#### Problem requirements
From the first line to the last, reproduce the records exactly as they appear below.

+++ Source records +++

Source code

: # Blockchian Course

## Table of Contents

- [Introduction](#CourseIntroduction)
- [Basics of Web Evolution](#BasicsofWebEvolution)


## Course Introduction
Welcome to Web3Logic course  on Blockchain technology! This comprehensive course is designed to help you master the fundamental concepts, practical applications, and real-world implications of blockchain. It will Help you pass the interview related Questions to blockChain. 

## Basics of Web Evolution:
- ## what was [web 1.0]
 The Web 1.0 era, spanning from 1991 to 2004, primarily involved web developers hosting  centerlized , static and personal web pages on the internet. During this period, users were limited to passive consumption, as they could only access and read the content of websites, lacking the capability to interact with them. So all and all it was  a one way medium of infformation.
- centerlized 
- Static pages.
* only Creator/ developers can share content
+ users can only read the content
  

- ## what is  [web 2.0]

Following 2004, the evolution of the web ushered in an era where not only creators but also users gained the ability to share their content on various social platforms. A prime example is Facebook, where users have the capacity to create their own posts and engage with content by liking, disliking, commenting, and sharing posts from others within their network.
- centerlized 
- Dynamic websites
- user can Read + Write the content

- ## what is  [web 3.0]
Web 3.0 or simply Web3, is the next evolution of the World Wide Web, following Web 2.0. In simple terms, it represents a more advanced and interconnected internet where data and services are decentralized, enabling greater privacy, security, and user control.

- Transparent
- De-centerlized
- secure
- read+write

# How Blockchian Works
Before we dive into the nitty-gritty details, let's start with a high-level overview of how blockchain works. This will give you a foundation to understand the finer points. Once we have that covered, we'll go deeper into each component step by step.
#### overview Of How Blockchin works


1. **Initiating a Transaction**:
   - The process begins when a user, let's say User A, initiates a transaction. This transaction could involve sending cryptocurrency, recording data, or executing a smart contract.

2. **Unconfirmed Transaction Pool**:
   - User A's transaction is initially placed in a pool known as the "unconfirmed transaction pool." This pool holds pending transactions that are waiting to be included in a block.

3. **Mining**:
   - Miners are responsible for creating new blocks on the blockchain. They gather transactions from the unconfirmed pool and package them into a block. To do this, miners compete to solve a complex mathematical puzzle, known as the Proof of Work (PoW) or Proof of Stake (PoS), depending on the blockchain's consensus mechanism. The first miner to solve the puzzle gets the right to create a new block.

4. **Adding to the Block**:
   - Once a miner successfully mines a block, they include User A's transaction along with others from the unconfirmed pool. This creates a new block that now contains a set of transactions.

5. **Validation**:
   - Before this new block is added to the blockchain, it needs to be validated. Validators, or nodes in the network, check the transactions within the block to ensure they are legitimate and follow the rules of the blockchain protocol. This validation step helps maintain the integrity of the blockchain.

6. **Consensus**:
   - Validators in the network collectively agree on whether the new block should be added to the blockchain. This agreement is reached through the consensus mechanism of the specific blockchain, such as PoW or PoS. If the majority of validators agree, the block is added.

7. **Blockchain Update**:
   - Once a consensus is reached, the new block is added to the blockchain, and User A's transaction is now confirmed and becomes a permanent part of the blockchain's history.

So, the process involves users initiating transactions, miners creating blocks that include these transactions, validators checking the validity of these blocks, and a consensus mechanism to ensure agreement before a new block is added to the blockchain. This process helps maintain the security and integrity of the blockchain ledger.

+++

#### Your response
Source code

: # Blockchian Course

## Table of Contents

- [Introduction](#CourseIntroduction)
- [Basics of Web Evolution](#BasicsofWebEvolution)


## Course Introduction
Welcome to Web3Logic course  on Blockchain technology! This comprehensive course is designed to help you master the fundamental concepts, practical applications, and real-world implications of blockchain. It will Help you pass the interview related Questions to blockChain. 

## Basics of Web Evolution:
- ## what was [web 1.0]
 The Web 1.0 era, spanning from 1991 to 2004, primarily involved web developers hosting  centerlized , static and personal web pages on the internet. During this period, users were limited to passive consumption, as they could only access and read the content of websites, lacking the capability to interact with them. So all and all it was  a one way medium of infformation.
- centerlized 
- Static pages.
* only Creator/ developers can share content
+ users can only read the content
  

- ## what is  [web 2.0]

Following 2004, the evolution of the web ushered in an era where not only creators but also users gained the ability to share their content on various social platforms. A prime example is Facebook, where users have the capacity to create their own posts and engage with content by liking, disliking, commenting, and sharing posts from others within their network.
- centerlized 
- Dynamic websites
- user can Read + Write the content

- ## what is  [web 3.0]
Web 3.0 or simply Web3, is the next evolution of the World Wide Web, following Web 2.0. In simple terms, it represents a more advanced and interconnected internet where data and services are decentralized, enabling greater privacy, security, and user control.

- Transparent
- De-centerlized
- secure
- read+write

# How Blockchian Works
Before we dive into the nitty-gritty details, let's start with a high-level overview of how blockchain works. This will give you a foundation to understand the finer points. Once we have that covered, we'll go deeper into each component step by step.
#### overview Of How Blockchin works


1. **Initiating a Transaction**:
   - The process begins when a user, let's say User A, initiates a transaction. This transaction could involve sending cryptocurrency, recording data, or executing a smart contract.

2. **Unconfirmed Transaction Pool**:
   - User A's transaction is initially placed in a pool known as the "unconfirmed transaction pool." This pool holds pending transactions that are waiting to be included in a block.

3. **Mining**:
   - Miners are responsible for creating new blocks on the blockchain. They gather transactions from the unconfirmed pool and package them into a block. To do this, miners compete to solve a complex mathematical puzzle, known as the Proof of Work (PoW) or Proof of Stake (PoS), depending on the blockchain's consensus mechanism. The first miner to solve the puzzle gets the right to create a new block.

4. **Adding to the Block**:
   - Once a miner successfully mines a block, they include User A's transaction along with others from the unconfirmed pool. This creates a new block that now contains a set of transactions.

5. **Validation**:
   - Before this new block is added to the blockchain, it needs to be validated. Validators, or nodes in the network, check the transactions within the block to ensure they are legitimate and follow the rules of the blockchain protocol. This validation step helps maintain the integrity of the blockchain.

6. **Consensus**:
   - Validators in the network collectively agree on whether the new block should be added to the blockchain. This agreement is reached through the consensus mechanism of the specific blockchain, such as PoW or PoS. If the majority of validators agree, the block is added.

7. **Blockchain Update**:
   - Once a consensus is reached, the new block is added to the blockchain, and User A's transaction is now confirmed and becomes a permanent part of the blockchain's history.

So, the process involves users initiating transactions, miners creating blocks that include these transactions, validators checking the validity of these blocks, and a consensus mechanism to ensure agreement before a new block is added to the blockchain. This process helps maintain the security and integrity of the blockchain ledger.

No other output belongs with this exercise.